The XVS-G1 is designed for live production needs, such as sports, news or entertainment programmes, and can be used in small to mid-size studios, outside broadcast vehicles, and fly-away production units.
The switcher’s hybrid structure pulls together a central processing unit (CPU), a graphics processing unit (GPU), and a field-programmable gate array (FPGA).
It includes FPGA hardware which enables real-time processing in high resolution 4K(UHD), wide colour gamut, as well as high-dynamic range (HDR) imaging with an ultra-low latency.
TAG Video Systems adds visualisation and monitoring support for Hawk-Eye
TAG Video Systems is to offer support for Sony’s Hawk-Eye camera on an IP, all software Multiviewer.
The company has integrated support for the camera into its IP-based MCM-9000, which provides full visualisation of content along with all other sources for display on the Multiviewer mosaic output. This enables users to monitor signal quality, health and integrity prior to feeding the Hawk-Eye vision processing system.

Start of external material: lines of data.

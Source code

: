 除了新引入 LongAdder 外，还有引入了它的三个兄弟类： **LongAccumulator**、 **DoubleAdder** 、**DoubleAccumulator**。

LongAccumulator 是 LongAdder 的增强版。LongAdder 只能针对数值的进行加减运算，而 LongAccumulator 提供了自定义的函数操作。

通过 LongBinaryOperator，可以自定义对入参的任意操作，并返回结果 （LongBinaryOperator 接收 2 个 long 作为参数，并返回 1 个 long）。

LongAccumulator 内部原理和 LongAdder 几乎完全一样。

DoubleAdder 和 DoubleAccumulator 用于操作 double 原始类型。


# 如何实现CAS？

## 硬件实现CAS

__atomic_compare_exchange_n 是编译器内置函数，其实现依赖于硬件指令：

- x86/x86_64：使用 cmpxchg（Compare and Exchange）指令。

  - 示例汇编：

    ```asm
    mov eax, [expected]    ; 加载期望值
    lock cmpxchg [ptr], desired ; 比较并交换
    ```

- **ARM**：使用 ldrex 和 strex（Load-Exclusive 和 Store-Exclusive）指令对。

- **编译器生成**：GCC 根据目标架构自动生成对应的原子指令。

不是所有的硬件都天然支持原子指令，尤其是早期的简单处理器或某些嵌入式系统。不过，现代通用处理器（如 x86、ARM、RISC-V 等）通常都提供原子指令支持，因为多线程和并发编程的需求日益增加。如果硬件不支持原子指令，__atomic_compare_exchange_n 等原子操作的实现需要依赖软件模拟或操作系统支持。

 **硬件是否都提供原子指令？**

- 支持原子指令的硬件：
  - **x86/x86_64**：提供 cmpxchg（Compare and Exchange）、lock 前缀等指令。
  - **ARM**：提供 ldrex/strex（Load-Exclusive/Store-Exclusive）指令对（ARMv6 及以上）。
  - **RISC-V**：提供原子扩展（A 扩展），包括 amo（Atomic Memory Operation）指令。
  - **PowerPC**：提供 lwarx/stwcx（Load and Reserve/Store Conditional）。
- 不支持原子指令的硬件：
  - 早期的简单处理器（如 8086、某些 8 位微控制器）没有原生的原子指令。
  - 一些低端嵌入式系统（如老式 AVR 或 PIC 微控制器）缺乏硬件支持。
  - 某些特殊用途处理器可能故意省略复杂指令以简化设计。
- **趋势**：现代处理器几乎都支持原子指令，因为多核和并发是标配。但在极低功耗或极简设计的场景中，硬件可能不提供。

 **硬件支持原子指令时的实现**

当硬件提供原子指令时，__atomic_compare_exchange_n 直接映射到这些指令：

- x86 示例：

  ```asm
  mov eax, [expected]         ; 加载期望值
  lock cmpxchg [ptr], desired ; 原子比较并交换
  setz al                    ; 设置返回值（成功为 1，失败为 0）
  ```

“Sony’s Hawk-Eye camera is immensely popular with sports broadcasters because of its optical tracking system and vision-processing technology that enable extremely accurate live ball and player tracking with full-field coverage,” said Paul Briscoe, TAG’s chief architect. “Previously, however, there was no way to directly view the camera’s output stream on an IP Multiviewer, but TAG is happy to announce that our MCM-9000 Multiviewer can now display them along with other sources on the same Mosaic output.”
pixitmedia enables rapid digitising of high-end content
Specialist film facility Cinelab London has employed pixitmedia’s pixstor solution as it’s digitised some major productions over the past 12 months.
Cinelab has worked on Wonder Woman 1984, No Time to Die, the Small Axe films and music videos for Beyoncé and Coldplay.
The company processes the content and then scans at 2K, 4K and 6K for next day viewing and editing. It has used pixstor as its day-to-day data storage system.
“The rate of scanning and writing data scales to massive levels when delivering for a big studio production,” said Adrian Bull, CEO of Cinelab London. “There is complexity in dealing with hundreds of thousands of individual files when scanning film, with folders of anything up to 40,000 .dpx files. A classic issue with directory listings of these files is speed – you need to be able to find a directory quickly, see what’s in it and manipulate it. pixitmedia’s central storage can store, organise and handle that write-heavy workflow.”